- **Exercise instructions**
The data below should be restated word for word, pictures omitted.

- **The records**
════════════════════

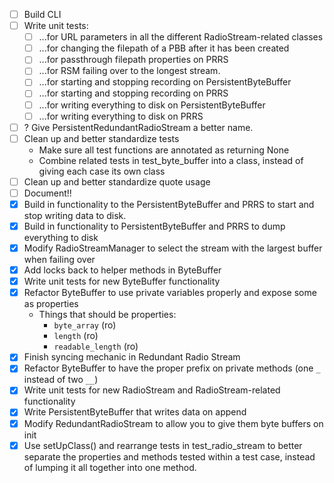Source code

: - [ ] Build CLI
- [ ] Write unit tests:
    - [ ] ...for URL parameters in all the different RadioStream-related classes
    - [ ] ...for changing the filepath of a PBB after it has been created
    - [ ] ...for passthrough filepath properties on PRRS
    - [ ] ...for RSM failing over to the longest stream.
    - [ ] ...for starting and stopping recording on PersistentByteBuffer
    - [ ] ...for starting and stopping recording on PRRS
    - [ ] ...for writing everything to disk on PersistentByteBuffer
    - [ ] ...for writing everything to disk on PRRS
- [ ] ? Give PersistentRedundantRadioStream a better name.
- [ ] Clean up and better standardize tests
    - Make sure all test functions are annotated as returning None
    - Combine related tests in test_byte_buffer into a class, instead of giving each case its own class
- [ ] Clean up and better standardize quote usage
- [ ] Document!!
- [x] Build in functionality to the PersistentByteBuffer and PRRS to start and stop writing data to disk.
- [x] Build in functionality to PersistentByteBuffer and PRRS to dump everything to disk
- [x] Modify RadioStreamManager to select the stream with the largest buffer when failing over
- [x] Add locks back to helper methods in ByteBuffer
- [x] Write unit tests for new ByteBuffer functionality
- [x] Refactor ByteBuffer to use private variables properly and expose some as properties
    - Things that should be properties:
        - `byte_array` (ro)
        - `length` (ro)
        - `readable_length` (ro)
- [x] Finish syncing mechanic in Redundant Radio Stream
- [x] Refactor ByteBuffer to have the proper prefix on private methods (one `_` instead of two `__`)
- [x] Write unit tests for new RadioStream and RadioStream-related functionality
- [x] Write PersistentByteBuffer that writes data on append
- [x] Modify RedundantRadioStream to allow you to give them byte buffers on init
- [x] Use setUpClass() and rearrange tests in test_radio_stream to better separate the properties and methods tested within a test case, instead of lumping it all together into one method.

════════════════════

- **Task answer**
Source code

: - [ ] Build CLI
- [ ] Write unit tests:
    - [ ] ...for URL parameters in all the different RadioStream-related classes
    - [ ] ...for changing the filepath of a PBB after it has been created
    - [ ] ...for passthrough filepath properties on PRRS
    - [ ] ...for RSM failing over to the longest stream.
    - [ ] ...for starting and stopping recording on PersistentByteBuffer
    - [ ] ...for starting and stopping recording on PRRS
    - [ ] ...for writing everything to disk on PersistentByteBuffer
    - [ ] ...for writing everything to disk on PRRS
- [ ] ? Give PersistentRedundantRadioStream a better name.
- [ ] Clean up and better standardize tests
    - Make sure all test functions are annotated as returning None
    - Combine related tests in test_byte_buffer into a class, instead of giving each case its own class
- [ ] Clean up and better standardize quote usage
- [ ] Document!!
- [x] Build in functionality to the PersistentByteBuffer and PRRS to start and stop writing data to disk.
- [x] Build in functionality to PersistentByteBuffer and PRRS to dump everything to disk
- [x] Modify RadioStreamManager to select the stream with the largest buffer when failing over
- [x] Add locks back to helper methods in ByteBuffer
- [x] Write unit tests for new ByteBuffer functionality
- [x] Refactor ByteBuffer to use private variables properly and expose some as properties
    - Things that should be properties:
        - `byte_array` (ro)
        - `length` (ro)
        - `readable_length` (ro)
- [x] Finish syncing mechanic in Redundant Radio Stream
- [x] Refactor ByteBuffer to have the proper prefix on private methods (one `_` instead of two `__`)
- [x] Write unit tests for new RadioStream and RadioStream-related functionality
- [x] Write PersistentByteBuffer that writes data on append
- [x] Modify RedundantRadioStream to allow you to give them byte buffers on init
- [x] Use setUpClass() and rearrange tests in test_radio_stream to better separate the properties and methods tested within a test case, instead of lumping it all together into one method.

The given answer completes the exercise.